WHAT IS EXPECTED — Return every entry exactly.

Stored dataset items
************
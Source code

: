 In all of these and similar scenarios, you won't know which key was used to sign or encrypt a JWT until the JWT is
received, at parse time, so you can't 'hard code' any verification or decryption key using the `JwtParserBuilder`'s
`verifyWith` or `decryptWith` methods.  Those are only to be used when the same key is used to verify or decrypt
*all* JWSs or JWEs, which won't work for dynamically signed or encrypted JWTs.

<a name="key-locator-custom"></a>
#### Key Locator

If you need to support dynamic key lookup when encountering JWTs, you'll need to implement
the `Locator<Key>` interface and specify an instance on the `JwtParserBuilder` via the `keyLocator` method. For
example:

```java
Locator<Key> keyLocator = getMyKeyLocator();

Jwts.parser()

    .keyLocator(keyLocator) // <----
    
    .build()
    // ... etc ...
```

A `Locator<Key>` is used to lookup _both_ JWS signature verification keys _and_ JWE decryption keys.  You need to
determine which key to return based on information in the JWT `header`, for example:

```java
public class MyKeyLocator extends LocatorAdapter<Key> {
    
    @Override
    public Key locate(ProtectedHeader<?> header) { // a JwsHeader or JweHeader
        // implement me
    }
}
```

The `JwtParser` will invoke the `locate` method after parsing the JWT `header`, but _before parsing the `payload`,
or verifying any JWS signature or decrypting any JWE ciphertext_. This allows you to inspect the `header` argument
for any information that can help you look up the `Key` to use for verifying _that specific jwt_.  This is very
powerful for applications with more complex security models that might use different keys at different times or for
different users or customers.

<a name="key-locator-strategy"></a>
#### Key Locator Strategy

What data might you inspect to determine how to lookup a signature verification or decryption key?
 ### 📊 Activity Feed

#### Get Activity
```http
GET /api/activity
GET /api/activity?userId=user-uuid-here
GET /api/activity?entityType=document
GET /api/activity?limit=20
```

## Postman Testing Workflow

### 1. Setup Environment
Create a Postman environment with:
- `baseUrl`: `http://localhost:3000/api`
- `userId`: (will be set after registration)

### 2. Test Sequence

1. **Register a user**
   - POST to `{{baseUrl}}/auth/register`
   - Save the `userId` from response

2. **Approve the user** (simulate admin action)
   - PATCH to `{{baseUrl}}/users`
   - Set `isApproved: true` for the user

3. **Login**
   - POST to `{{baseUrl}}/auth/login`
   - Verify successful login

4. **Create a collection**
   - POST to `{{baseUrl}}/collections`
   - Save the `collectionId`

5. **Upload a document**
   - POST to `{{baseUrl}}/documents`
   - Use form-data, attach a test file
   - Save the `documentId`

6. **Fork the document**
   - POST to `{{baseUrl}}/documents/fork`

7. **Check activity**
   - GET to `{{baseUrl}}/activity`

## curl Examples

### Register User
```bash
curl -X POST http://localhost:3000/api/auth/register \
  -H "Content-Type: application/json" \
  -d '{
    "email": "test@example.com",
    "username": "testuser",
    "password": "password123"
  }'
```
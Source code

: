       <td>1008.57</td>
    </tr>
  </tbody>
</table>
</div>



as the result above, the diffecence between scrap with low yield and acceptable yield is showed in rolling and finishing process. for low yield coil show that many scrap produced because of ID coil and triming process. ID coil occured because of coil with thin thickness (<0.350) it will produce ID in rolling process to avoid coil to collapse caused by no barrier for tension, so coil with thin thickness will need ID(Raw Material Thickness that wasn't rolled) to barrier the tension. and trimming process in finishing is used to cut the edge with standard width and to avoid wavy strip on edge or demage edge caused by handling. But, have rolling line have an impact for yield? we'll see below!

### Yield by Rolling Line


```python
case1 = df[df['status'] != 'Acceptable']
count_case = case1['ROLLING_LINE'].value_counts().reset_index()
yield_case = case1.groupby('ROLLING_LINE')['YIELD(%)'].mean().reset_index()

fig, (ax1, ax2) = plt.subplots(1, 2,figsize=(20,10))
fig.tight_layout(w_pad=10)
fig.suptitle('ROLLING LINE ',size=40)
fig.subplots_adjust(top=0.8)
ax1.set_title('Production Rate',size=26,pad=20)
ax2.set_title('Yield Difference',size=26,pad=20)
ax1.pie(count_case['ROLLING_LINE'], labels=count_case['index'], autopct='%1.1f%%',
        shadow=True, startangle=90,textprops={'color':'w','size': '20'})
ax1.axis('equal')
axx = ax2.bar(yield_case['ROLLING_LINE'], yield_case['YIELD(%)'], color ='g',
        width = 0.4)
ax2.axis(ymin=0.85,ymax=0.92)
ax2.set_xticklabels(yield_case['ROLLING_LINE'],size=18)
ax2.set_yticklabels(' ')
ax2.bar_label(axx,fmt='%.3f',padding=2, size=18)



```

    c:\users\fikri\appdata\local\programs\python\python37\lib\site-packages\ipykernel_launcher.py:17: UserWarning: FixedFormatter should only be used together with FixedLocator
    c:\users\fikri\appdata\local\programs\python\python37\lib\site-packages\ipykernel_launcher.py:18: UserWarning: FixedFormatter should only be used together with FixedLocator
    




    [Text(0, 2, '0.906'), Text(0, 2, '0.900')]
************
RESPONSE BOX —
Source code

: In all of these and similar scenarios, you won't know which key was used to sign or encrypt a JWT until the JWT is
received, at parse time, so you can't 'hard code' any verification or decryption key using the `JwtParserBuilder`'s
`verifyWith` or `decryptWith` methods.  Those are only to be used when the same key is used to verify or decrypt
*all* JWSs or JWEs, which won't work for dynamically signed or encrypted JWTs.

<a name="key-locator-custom"></a>
#### Key Locator

If you need to support dynamic key lookup when encountering JWTs, you'll need to implement
the `Locator<Key>` interface and specify an instance on the `JwtParserBuilder` via the `keyLocator` method. For
example:

```java
Locator<Key> keyLocator = getMyKeyLocator();

Jwts.parser()

    .keyLocator(keyLocator) // <----
    
    .build()
    // ... etc ...
```

A `Locator<Key>` is used to lookup _both_ JWS signature verification keys _and_ JWE decryption keys.  You need to
determine which key to return based on information in the JWT `header`, for example:

```java
public class MyKeyLocator extends LocatorAdapter<Key> {
    
    @Override
    public Key locate(ProtectedHeader<?> header) { // a JwsHeader or JweHeader
        // implement me
    }
}
```

The `JwtParser` will invoke the `locate` method after parsing the JWT `header`, but _before parsing the `payload`,
or verifying any JWS signature or decrypting any JWE ciphertext_. This allows you to inspect the `header` argument
for any information that can help you look up the `Key` to use for verifying _that specific jwt_.  This is very
powerful for applications with more complex security models that might use different keys at different times or for
different users or customers.

<a name="key-locator-strategy"></a>
#### Key Locator Strategy

What data might you inspect to determine how to lookup a signature verification or decryption key?
 ### 📊 Activity Feed

#### Get Activity
```http
GET /api/activity
GET /api/activity?userId=user-uuid-here
GET /api/activity?entityType=document
GET /api/activity?limit=20
```

## Postman Testing Workflow

### 1. Setup Environment
Create a Postman environment with:
- `baseUrl`: `http://localhost:3000/api`
- `userId`: (will be set after registration)

### 2. Test Sequence

1. **Register a user**
   - POST to `{{baseUrl}}/auth/register`
   - Save the `userId` from response

2. **Approve the user** (simulate admin action)
   - PATCH to `{{baseUrl}}/users`
   - Set `isApproved: true` for the user

3. **Login**
   - POST to `{{baseUrl}}/auth/login`
   - Verify successful login

4. **Create a collection**
   - POST to `{{baseUrl}}/collections`
   - Save the `collectionId`

5. **Upload a document**
   - POST to `{{baseUrl}}/documents`
   - Use form-data, attach a test file
   - Save the `documentId`

6. **Fork the document**
   - POST to `{{baseUrl}}/documents/fork`

7. **Check activity**
   - GET to `{{baseUrl}}/activity`

## curl Examples

### Register User
```bash
curl -X POST http://localhost:3000/api/auth/register \
  -H "Content-Type: application/json" \
  -d '{
    "email": "test@example.com",
    "username": "testuser",
    "password": "password123"
  }'
```
Source code

:       <td>1008.57</td>
    </tr>
  </tbody>
</table>
</div>



as the result above, the diffecence between scrap with low yield and acceptable yield is showed in rolling and finishing process. for low yield coil show that many scrap produced because of ID coil and triming process. ID coil occured because of coil with thin thickness (<0.350) it will produce ID in rolling process to avoid coil to collapse caused by no barrier for tension, so coil with thin thickness will need ID(Raw Material Thickness that wasn't rolled) to barrier the tension. and trimming process in finishing is used to cut the edge with standard width and to avoid wavy strip on edge or demage edge caused by handling. But, have rolling line have an impact for yield? we'll see below!

### Yield by Rolling Line


```python
case1 = df[df['status'] != 'Acceptable']
count_case = case1['ROLLING_LINE'].value_counts().reset_index()
yield_case = case1.groupby('ROLLING_LINE')['YIELD(%)'].mean().reset_index()

fig, (ax1, ax2) = plt.subplots(1, 2,figsize=(20,10))
fig.tight_layout(w_pad=10)
fig.suptitle('ROLLING LINE ',size=40)
fig.subplots_adjust(top=0.8)
ax1.set_title('Production Rate',size=26,pad=20)
ax2.set_title('Yield Difference',size=26,pad=20)
ax1.pie(count_case['ROLLING_LINE'], labels=count_case['index'], autopct='%1.1f%%',
        shadow=True, startangle=90,textprops={'color':'w','size': '20'})
ax1.axis('equal')
axx = ax2.bar(yield_case['ROLLING_LINE'], yield_case['YIELD(%)'], color ='g',
        width = 0.4)
ax2.axis(ymin=0.85,ymax=0.92)
ax2.set_xticklabels(yield_case['ROLLING_LINE'],size=18)
ax2.set_yticklabels(' ')
ax2.bar_label(axx,fmt='%.3f',padding=2, size=18)



```

    c:\users\fikri\appdata\local\programs\python\python37\lib\site-packages\ipykernel_launcher.py:17: UserWarning: FixedFormatter should only be used together with FixedLocator
    c:\users\fikri\appdata\local\programs\python\python37\lib\site-packages\ipykernel_launcher.py:18: UserWarning: FixedFormatter should only be used together with FixedLocator
    




    [Text(0, 2, '0.906'), Text(0, 2, '0.900')]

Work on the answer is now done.